Houd de linnenkast net
Werkende moeders-met-schuldgevoel doen er goed aan de tentoonstelling ”Kraakhelder” in het Textielmuseum van Tilburg te mijden.
Zodra de deur opengaat, sta je oog in oog met een reusachtige, gevulde linnenkast. Op de kastranden is met eindeloos geduld een spreuk geborduurd: ”Houdt de linnenkast net, tel nauwkeurig het goed, ’t was de roem van de vrouw met het Hollandse bloed. En mocht er na jaren een leegte ontstaan, vul dan wat ontbreekt toch maar vlijtig weer aan.” Over plichtsgevoel gesproken.Het Audax Textielmuseum, dat sinds 1982 gevestigd is in de grote panden van een fraai gerestaureerde Tilburgse textielfabriek, biedt met ”Kraakhelder” een beeld van honderd jaar huishoudtextiel.
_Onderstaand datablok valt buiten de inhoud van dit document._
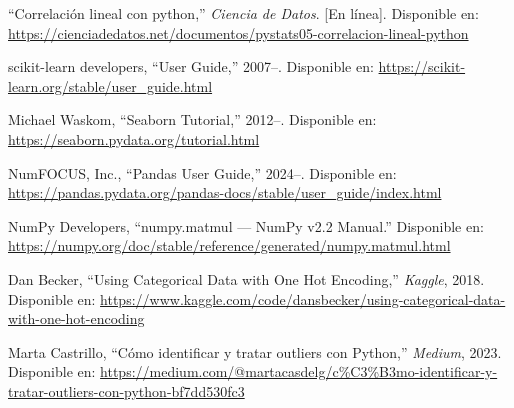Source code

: \documentclass[conference]{IEEEtran}
\begin{document}
\renewcommand{\refname}{}
\vspace{-1em}%
\begin{thebibliography}{00}

``Correlaci\'on lineal con python,'' \emph{Ciencia de Datos}. [En l\'inea]. Disponible en: \url{https://cienciadedatos.net/documentos/pystats05-correlacion-lineal-python}

scikit\mbox{-}learn developers, ``User Guide,'' 2007--. Disponible en: \url{https://scikit-learn.org/stable/user_guide.html}

Michael Waskom, ``Seaborn Tutorial,'' 2012--. Disponible en: \url{https://seaborn.pydata.org/tutorial.html}

NumFOCUS, Inc., ``Pandas User Guide,'' 2024--. Disponible en: \url{https://pandas.pydata.org/pandas-docs/stable/user_guide/index.html}

NumPy Developers, ``numpy.matmul --- NumPy v2.2 Manual.'' Disponible en: \url{https://numpy.org/doc/stable/reference/generated/numpy.matmul.html}

Dan Becker, ``Using Categorical Data with One Hot Encoding,'' \emph{Kaggle}, 2018. Disponible en: \url{https://www.kaggle.com/code/dansbecker/using-categorical-data-with-one-hot-encoding}

Marta Castrillo, ``C\'omo identificar y tratar outliers con Python,'' \emph{Medium}, 2023. Disponible en: \url{https://medium.com/@martacasdelg/c%C3%B3mo-identificar-y-tratar-outliers-con-python-bf7dd530fc3}

\end{thebibliography}
\end{document}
De grote linnenkast staat in de hoek ”1900-1930”, als een symbool. Je kunt er niet omheen; net zomin als een trouwgraag meisje honderd jaar geleden om een uitzet heen kon.
In de vitrines zijn lijsten en nota’s te zien van de firma Van Dijk, Manders & Co uit Waalre. Bij deze fabrikant was het mogelijk complete uitzetten te kopen van 100 tot 600 stuks. Abnormale aantallen? Niet als je om te beginnen al 36 vingerdoekjes nodig hebt, en 24 dienstbodelakens.
Wat leven we nu toch in een platte, verschraalde tijd, denk je, de lange lijsten bestuderend. Een theedoek is tegenwoordig een theedoek, waarmee je alles afdroogt, áls je tenminste nog afdroogt. Maar hier lees je kopjesdoeken, bordendoeken, glazendoeken, zilverdoeken en messendoeken. De naam is in de stof meegeweven, om verwisseling te voorkomen.
De vermeldingen van potdoek, closetdoek en fonteindoek doen overigens vermoeden dat niet alleen de vaat werd afgedroogd.
Er ligt een vergeelde rekening uit 1908, van firma v/d Briel & Verster te Eindhoven: 1133,05 gulden voor een complete uitzet. Een groot bedrag, maar de kwaliteit van het textiel was dan ook hoog. Je moest er een leven lang mee kunnen doen.
In een interessante brief valt te lezen hoe firma Van Dijk, Manders & Co in 1952 van een cliënte een gerstekorreldoek uit 1919 retour krijgt, om te bewijzen hoelang haar product het wel niet heeft uitgehouden. Als dank voor „deze mooie geste” ontvangt ze de zes nieuw bestelde gerstekorreldoeken gratis. „Wij zijn inderdaad niet goedkoop, maar ook uit Uw schrijven blijkt weer duidelijk – goedkoop is duurkoop”, aldus een tevreden fabrikant.
Kochten arme meisjes hun linnen ‘van de rol’ om daarna zelf lakens en doeken te zomen en te borduren, welgestelde families konden zelfs het maken van een monogram in hun linnengoed uitbesteden. Een eenvoudig wit exemplaar kostte 80 cent, laat een chic monogrammenboekje zien.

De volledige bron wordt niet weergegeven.